- [Brief]
Return the listing below unchanged, except that the pictures are dropped.

● ● ● ● ●

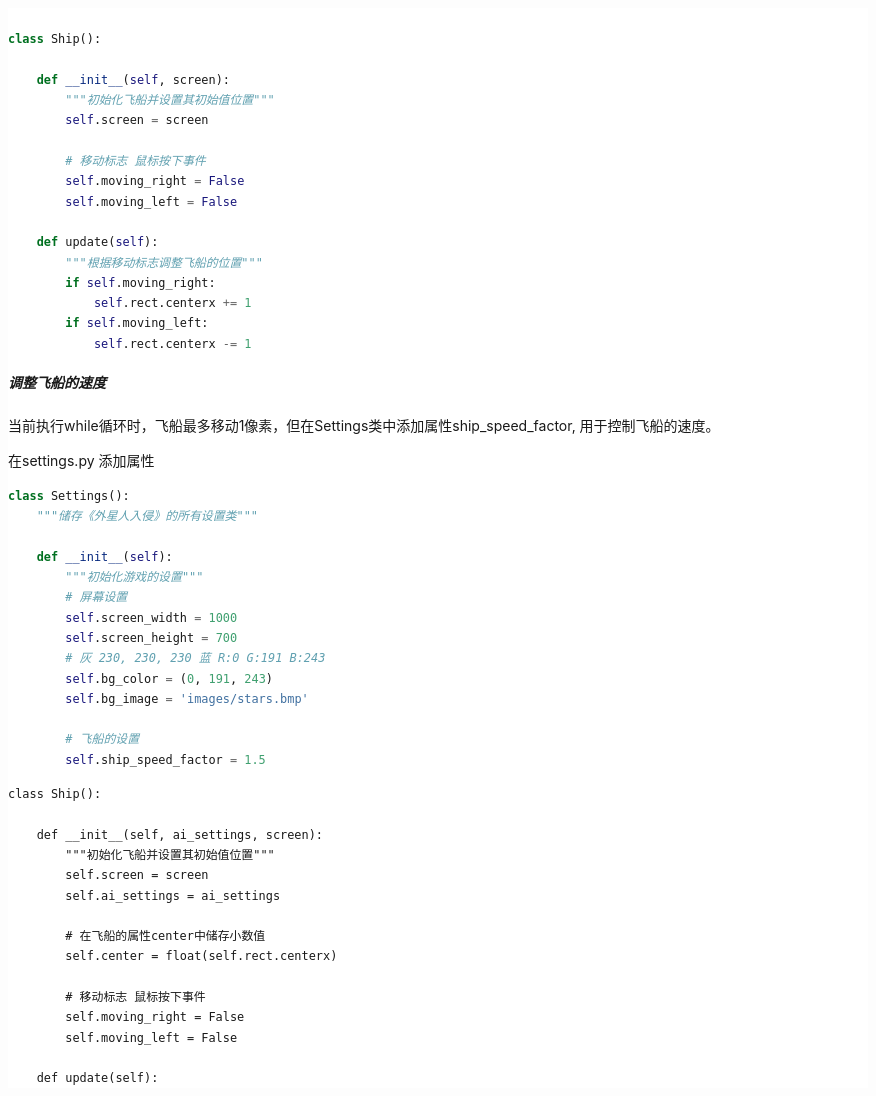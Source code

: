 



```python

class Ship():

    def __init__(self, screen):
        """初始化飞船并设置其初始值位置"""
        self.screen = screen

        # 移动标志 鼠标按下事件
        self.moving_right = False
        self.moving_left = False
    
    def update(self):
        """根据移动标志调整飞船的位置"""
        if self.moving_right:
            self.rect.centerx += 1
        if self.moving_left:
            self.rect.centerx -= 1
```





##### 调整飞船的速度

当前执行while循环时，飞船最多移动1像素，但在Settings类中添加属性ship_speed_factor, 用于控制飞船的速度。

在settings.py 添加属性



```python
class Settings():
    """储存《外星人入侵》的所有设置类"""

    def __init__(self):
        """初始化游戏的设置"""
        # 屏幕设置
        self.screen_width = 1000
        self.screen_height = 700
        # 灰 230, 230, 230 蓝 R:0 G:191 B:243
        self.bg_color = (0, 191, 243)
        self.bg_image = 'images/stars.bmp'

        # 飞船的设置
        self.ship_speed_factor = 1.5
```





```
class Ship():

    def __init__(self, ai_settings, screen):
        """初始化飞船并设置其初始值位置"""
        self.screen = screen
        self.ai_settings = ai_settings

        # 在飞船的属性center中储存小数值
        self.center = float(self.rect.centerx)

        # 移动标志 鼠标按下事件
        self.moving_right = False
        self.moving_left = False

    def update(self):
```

● ● ● ● ●

- [Result]
Source code

: 



```python

class Ship():

    def __init__(self, screen):
        """初始化飞船并设置其初始值位置"""
        self.screen = screen

        # 移动标志 鼠标按下事件
        self.moving_right = False
        self.moving_left = False
    
    def update(self):
        """根据移动标志调整飞船的位置"""
        if self.moving_right:
            self.rect.centerx += 1
        if self.moving_left:
            self.rect.centerx -= 1
```





##### 调整飞船的速度

当前执行while循环时，飞船最多移动1像素，但在Settings类中添加属性ship_speed_factor, 用于控制飞船的速度。

在settings.py 添加属性



```python
class Settings():
    """储存《外星人入侵》的所有设置类"""

    def __init__(self):
        """初始化游戏的设置"""
        # 屏幕设置
        self.screen_width = 1000
        self.screen_height = 700
        # 灰 230, 230, 230 蓝 R:0 G:191 B:243
        self.bg_color = (0, 191, 243)
        self.bg_image = 'images/stars.bmp'

        # 飞船的设置
        self.ship_speed_factor = 1.5
```





```
class Ship():

    def __init__(self, ai_settings, screen):
        """初始化飞船并设置其初始值位置"""
        self.screen = screen
        self.ai_settings = ai_settings

        # 在飞船的属性center中储存小数值
        self.center = float(self.rect.centerx)

        # 移动标志 鼠标按下事件
        self.moving_right = False
        self.moving_left = False

    def update(self):
```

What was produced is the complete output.